JAKARTA, KOMPAS.com - Konfederasi Serikat Buruh Indonesia (KSPI) berencana melayangkan gugatan ke Pengadilan Tata Usaha Negara (PTUN) atas nilai upah minimum provinsi (UMP) DKI Jakarta tahun 2023.
Untuk diketahui, UMP DKI 2023 naik 5,6 persen atau setara Rp 4,9 juta.
Presiden KSPI Said Iqbal menyebut, pihaknya akan melayangkan gugatan pada pekan depan.
Kata dia, selain menggugat nilai UMP DKI 2023, KSPI juga akan menggelar unjuk rasa di Balai Kota DKI pada pekan depan.

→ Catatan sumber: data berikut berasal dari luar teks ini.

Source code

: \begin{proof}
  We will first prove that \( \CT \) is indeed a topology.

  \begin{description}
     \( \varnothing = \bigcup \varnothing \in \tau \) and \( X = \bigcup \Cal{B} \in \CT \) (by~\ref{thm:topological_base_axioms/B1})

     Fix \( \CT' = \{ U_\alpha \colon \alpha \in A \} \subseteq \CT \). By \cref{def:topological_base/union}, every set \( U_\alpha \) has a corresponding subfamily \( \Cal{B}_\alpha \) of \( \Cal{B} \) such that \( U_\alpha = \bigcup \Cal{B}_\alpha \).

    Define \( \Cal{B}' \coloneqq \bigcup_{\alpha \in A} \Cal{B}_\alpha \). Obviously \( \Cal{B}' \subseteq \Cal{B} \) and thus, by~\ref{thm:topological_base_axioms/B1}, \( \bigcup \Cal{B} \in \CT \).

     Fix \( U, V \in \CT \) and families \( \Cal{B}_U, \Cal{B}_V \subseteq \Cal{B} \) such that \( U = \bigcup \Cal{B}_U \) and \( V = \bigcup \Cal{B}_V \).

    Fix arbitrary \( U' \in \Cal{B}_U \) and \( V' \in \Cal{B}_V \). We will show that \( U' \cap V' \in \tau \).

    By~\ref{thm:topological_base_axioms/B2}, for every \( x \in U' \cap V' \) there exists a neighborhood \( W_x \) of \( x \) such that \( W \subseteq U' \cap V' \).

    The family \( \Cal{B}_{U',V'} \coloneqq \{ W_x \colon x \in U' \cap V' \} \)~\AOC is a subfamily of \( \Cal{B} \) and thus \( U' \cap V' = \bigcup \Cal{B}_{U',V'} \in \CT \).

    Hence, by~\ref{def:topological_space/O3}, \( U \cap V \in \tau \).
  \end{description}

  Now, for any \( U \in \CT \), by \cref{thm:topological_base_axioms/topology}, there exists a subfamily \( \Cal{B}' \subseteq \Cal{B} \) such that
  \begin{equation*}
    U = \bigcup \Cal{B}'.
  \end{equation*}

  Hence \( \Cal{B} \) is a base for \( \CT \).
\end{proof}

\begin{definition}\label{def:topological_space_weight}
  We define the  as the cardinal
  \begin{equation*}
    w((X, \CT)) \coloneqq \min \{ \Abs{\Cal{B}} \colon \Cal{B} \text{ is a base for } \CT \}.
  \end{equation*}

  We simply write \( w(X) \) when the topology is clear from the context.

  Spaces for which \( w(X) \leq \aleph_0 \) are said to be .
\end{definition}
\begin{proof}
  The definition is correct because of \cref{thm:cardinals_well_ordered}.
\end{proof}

"Partai buruh dan organisasi serikat buruh DKI akan (melayangkan) gugatan ke PTUN DKI dan (menggelar) aksi ke Balai Kota DKI minggu depan," sebut Said kepada awak media, Selasa (29/11/2022).
Adapun KSPI hendak melayangkan gugatan karena nilai UMP DKI 2023 tidak sesuai dengan permintaan buruh, yakni UMP DKI 2023 naik 10,55 persen.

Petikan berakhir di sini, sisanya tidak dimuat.